5 octobre 2011

Toute la beauté des femmes

L’Apollonide, souvenirs de la maison close de Bertrand Bonello , 2h02, France
Avec Hafsia Herzi, Noémie Lvovsky, Adèle Haenel, Céline Salette…


Une maison close feutrée à la fin du 19eme siècle, un client s’isole avec une prostituée et la mutile, le rêve ou le cauchemar éveillé peut alors débuter. Ainsi commence L’Apollonide, le cinquième film de Bertrand Bonello sélectionné cette année au festival de Cannes en compétition officielle. Cet habitué de la croisette signe ici une œuvre profondément remarquable de par son soin constant apporté aux actrices, cadres et autres lumières et livre un constat amère sur la condition féminine à travers les âges. Dans une volonté quasi documentaire, mais qui n’exclut jamais un travail poussé de mise en scène, Bertrand Bonello nous fait littéralement entrer dans un autre monde, véritable métaphore des tragédies de tout un siècle.

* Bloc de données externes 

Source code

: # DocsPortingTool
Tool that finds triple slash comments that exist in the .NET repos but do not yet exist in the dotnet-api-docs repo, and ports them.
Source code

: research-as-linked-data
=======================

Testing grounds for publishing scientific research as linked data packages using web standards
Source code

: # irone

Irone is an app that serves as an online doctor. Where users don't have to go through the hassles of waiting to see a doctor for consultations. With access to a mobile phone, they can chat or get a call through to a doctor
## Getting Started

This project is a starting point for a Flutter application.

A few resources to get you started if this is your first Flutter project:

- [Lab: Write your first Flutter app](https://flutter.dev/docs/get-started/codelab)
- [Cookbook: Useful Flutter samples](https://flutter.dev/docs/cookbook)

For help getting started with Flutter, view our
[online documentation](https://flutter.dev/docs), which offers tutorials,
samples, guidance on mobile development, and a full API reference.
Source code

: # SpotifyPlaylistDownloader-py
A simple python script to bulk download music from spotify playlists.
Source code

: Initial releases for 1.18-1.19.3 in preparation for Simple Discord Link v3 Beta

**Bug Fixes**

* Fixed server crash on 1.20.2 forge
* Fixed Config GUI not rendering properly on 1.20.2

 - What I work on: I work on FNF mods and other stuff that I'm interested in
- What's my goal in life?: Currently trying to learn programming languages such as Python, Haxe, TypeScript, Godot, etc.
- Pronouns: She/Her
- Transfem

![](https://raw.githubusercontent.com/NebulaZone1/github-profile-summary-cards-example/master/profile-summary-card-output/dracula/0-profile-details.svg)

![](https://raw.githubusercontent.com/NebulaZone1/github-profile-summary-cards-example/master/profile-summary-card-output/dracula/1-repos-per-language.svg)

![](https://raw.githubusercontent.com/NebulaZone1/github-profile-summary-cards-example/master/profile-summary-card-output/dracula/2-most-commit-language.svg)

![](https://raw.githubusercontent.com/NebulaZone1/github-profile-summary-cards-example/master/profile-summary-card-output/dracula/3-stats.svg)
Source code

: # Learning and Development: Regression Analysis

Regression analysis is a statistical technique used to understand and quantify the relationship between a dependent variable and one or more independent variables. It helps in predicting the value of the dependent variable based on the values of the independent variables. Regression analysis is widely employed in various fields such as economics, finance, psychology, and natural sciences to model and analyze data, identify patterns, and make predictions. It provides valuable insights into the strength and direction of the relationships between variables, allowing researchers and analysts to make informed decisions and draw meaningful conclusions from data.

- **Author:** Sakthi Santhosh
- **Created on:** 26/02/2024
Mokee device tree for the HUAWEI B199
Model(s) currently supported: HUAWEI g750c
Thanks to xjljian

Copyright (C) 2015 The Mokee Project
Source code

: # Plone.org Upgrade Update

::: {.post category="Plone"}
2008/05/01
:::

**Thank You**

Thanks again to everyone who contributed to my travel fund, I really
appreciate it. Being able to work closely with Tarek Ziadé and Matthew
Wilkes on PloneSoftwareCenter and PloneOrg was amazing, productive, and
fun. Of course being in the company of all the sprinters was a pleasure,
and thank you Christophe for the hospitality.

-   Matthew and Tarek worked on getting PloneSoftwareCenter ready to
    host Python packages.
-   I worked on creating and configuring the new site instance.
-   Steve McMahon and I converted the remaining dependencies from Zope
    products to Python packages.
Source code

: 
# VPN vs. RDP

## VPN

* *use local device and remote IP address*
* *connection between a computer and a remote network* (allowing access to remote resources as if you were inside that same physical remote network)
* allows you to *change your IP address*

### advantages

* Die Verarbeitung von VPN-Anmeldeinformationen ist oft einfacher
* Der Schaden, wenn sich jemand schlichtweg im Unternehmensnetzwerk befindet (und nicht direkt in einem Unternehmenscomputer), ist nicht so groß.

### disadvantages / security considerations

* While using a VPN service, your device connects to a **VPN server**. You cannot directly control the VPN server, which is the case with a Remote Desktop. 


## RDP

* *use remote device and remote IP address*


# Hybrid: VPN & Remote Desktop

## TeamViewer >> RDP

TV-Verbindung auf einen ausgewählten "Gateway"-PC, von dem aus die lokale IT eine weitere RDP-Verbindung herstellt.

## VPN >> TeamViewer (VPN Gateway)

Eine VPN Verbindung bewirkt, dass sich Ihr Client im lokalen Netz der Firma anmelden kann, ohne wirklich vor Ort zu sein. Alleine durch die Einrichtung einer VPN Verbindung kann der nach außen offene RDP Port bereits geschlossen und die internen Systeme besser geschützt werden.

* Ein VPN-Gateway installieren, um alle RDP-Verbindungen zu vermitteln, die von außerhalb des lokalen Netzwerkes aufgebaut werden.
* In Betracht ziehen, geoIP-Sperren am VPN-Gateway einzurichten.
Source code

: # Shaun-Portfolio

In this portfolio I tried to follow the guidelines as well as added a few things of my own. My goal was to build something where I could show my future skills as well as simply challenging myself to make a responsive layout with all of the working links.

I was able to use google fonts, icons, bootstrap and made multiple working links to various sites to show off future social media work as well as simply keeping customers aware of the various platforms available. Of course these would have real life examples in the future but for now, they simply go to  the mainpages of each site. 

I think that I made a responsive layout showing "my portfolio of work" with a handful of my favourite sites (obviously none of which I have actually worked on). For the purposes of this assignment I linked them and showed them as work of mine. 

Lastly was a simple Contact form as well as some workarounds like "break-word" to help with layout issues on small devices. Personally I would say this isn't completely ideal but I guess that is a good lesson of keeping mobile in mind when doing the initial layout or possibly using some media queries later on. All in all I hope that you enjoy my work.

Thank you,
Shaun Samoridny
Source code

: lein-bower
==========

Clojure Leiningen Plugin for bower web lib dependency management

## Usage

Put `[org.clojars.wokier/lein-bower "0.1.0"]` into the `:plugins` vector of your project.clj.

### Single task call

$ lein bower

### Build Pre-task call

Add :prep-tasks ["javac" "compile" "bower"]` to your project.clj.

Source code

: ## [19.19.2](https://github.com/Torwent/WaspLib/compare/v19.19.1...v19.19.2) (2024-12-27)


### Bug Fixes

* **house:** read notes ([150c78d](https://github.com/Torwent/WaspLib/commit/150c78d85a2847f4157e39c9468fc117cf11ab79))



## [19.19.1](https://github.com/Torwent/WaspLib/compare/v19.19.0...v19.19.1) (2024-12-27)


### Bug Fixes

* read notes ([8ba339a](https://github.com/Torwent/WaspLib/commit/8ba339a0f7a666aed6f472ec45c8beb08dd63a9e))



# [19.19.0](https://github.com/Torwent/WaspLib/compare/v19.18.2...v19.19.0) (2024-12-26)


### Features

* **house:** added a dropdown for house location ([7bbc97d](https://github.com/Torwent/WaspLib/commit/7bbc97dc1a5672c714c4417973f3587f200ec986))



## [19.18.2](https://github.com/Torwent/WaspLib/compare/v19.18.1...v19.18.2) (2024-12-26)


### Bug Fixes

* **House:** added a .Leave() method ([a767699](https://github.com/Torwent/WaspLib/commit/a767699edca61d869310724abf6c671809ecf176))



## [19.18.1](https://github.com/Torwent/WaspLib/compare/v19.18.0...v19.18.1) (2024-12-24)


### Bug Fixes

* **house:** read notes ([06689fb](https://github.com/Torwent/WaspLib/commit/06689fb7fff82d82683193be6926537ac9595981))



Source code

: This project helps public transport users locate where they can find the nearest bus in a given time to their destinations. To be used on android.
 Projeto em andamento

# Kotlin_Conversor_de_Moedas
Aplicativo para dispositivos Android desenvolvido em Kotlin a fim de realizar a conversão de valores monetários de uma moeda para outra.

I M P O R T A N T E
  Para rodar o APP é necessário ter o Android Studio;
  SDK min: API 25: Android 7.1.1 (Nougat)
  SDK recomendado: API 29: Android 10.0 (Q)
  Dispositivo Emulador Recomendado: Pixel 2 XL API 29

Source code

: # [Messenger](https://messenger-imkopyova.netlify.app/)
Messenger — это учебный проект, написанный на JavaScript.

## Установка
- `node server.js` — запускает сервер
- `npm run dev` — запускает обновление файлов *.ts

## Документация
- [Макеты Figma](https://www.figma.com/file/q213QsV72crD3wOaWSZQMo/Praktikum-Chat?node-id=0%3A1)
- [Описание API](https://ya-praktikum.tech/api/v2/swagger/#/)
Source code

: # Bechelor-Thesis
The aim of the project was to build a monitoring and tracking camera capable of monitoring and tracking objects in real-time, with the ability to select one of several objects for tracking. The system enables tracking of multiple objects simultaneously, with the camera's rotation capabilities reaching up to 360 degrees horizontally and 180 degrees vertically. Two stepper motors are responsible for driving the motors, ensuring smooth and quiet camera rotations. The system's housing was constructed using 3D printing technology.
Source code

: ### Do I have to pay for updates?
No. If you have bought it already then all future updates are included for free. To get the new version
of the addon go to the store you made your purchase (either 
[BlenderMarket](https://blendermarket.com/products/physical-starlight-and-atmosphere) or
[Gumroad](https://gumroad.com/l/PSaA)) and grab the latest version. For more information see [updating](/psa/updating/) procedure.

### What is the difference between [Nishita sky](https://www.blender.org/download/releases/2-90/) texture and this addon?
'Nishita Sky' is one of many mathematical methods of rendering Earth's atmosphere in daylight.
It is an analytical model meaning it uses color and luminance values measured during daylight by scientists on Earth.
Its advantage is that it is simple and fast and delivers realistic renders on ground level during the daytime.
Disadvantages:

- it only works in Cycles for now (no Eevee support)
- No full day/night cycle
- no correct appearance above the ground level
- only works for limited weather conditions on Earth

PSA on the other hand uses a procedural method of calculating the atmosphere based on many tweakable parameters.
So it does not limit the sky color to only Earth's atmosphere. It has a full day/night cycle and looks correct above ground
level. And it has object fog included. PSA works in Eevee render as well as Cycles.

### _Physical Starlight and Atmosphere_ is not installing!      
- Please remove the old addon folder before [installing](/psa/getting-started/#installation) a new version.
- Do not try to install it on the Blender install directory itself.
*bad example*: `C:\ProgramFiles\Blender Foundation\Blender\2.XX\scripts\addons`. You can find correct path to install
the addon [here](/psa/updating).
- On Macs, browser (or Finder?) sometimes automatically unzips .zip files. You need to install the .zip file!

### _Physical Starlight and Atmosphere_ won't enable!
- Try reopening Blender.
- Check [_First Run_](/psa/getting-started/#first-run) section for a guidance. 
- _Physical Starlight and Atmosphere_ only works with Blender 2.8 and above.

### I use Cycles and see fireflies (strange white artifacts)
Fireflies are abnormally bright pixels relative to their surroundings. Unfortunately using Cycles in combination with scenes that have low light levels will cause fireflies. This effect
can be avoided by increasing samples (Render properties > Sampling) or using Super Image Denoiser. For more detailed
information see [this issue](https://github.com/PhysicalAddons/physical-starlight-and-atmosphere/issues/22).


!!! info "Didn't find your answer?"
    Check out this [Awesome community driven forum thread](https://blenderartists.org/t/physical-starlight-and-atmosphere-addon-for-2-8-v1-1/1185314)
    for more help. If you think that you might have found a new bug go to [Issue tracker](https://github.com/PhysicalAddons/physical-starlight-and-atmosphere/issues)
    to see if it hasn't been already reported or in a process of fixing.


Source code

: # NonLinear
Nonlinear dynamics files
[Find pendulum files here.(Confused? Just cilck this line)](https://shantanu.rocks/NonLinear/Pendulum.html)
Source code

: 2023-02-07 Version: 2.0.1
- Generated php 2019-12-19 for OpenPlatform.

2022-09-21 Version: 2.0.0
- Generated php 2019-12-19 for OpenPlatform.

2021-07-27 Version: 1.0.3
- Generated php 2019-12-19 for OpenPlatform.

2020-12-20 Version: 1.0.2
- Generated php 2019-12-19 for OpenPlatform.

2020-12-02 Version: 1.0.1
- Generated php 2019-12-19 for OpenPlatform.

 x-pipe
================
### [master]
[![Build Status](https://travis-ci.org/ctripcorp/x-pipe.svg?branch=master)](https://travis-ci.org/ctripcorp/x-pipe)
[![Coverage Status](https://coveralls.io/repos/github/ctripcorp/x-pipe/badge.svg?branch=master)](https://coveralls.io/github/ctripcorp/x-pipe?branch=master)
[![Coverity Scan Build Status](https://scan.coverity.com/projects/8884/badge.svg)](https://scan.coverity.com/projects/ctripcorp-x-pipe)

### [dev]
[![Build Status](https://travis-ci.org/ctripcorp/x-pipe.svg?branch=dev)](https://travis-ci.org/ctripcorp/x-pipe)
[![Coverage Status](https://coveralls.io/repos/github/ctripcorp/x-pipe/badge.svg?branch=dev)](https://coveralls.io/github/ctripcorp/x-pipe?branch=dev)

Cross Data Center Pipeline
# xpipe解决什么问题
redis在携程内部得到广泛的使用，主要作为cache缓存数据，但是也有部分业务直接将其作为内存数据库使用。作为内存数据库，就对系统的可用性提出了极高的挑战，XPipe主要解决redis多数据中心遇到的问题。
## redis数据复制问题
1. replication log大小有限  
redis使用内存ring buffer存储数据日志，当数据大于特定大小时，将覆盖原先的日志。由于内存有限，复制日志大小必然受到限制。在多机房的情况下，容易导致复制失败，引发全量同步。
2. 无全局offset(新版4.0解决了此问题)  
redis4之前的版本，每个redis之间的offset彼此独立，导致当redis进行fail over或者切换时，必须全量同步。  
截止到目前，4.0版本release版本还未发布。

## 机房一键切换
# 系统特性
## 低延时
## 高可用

Reprenant une figure purement cinématographique, la prostituée, le réalisateur filme toujours au plus près les corps dénudés de ces fascinantes actrices entre désir, sensualité, crainte et répulsion. Et cela toujours au service d’une vérité sur une époque charnière, passage du XIXème au XXème siècle, transition d’un temps très glam-rock où la naïveté jouit de chaque instant, à un autre beaucoup plus sombre où tout désormais semble pervertit, la faute à l’Homme, responsable du péché originel du film.

Bertrand Bonello nous montre ainsi toutes les déviances possibles au sein de cet établissement quelque peu particulier. Tortures, balafres qui en découlent, bain de champagne, présence d’une panthère noire, simulacre de poupée et autres larmes de sperme, autant d’épisodes filmés avec un talent rare comme de véritables tableaux vivants. Il y a du Barry Lyndon dans cette mise en scène picturale de Bertrand Bonello, et pas seulement a-t-on envie de dire, tant le cinéaste emprunte et rend hommage à toute une tradition cinématographique.

Le Plaisir de Max Ophuls, et plus particulièrement son segment consacré aux prostituées de La Maison Tellier, y est cité au détour d’une scène de bain dans un étang à l’instar de La Dame de Shangaï de Orson Welles dans une démarche similaire de mise en beauté du corps féminin. Mais Bertrand Bonello en tant que grand cinéphile se permet d’aller encore plus loin en empruntant le style décalé du Marie-Antoinette de Sofia Coppola au travers une b.o toujours plus rock et inspirée (The Moody Blues, Lee Moses…) et la structure narrative du chef-d’œuvre de Sergio Leone, Il était une fois en Amérique. L’Apollonide, souvenirs de la maison close peut se voir en quelque sorte comme le pendant féminin du film du célèbre réalisateur italien au travers le personnage de Clothilde qui, pour s’échapper de ce huit-clos, préfère s’isoler dans le paradis artificiel que représente l’opium. Figure du criminel pour l’homme, figure de la prostituée pour la femme comme le souligne le film. Les visions fantomatiques se succèdent alors entre flash-back, flash-forward, entre passé, présent et futur et font entrainer le spectateur dans un étrange rêve. A ce titre, l’ultime séquence du film, pourtant surprenante de premier abord, se révèle être d’une logique pure au sein de cette narrativité à la fois magnifiquement onirique et tristement réaliste.

Signalons au passage l’interprétation sans faille des très bonnes (sans mauvais jeu de mot) Hafsia Herzi, Adèle Haenel et Celine Salette en prostituées au service de la toujours excellente Noémie Lvovsky.

Au final, Bertrand Bonello signe avec L’Apollonide, souvenirs de la maison close une rêverie amère et désenchantée, profondément travaillée de par son audacieuse narration et la beauté de sa mise en scène qui ne cesse de valoriser ses sublimes actrices. Un film libre, à l’inverse de ses personnages, jouant habilement des clichés d’une époque révolue afin de mieux capter les obsessions et les névroses de notre temps.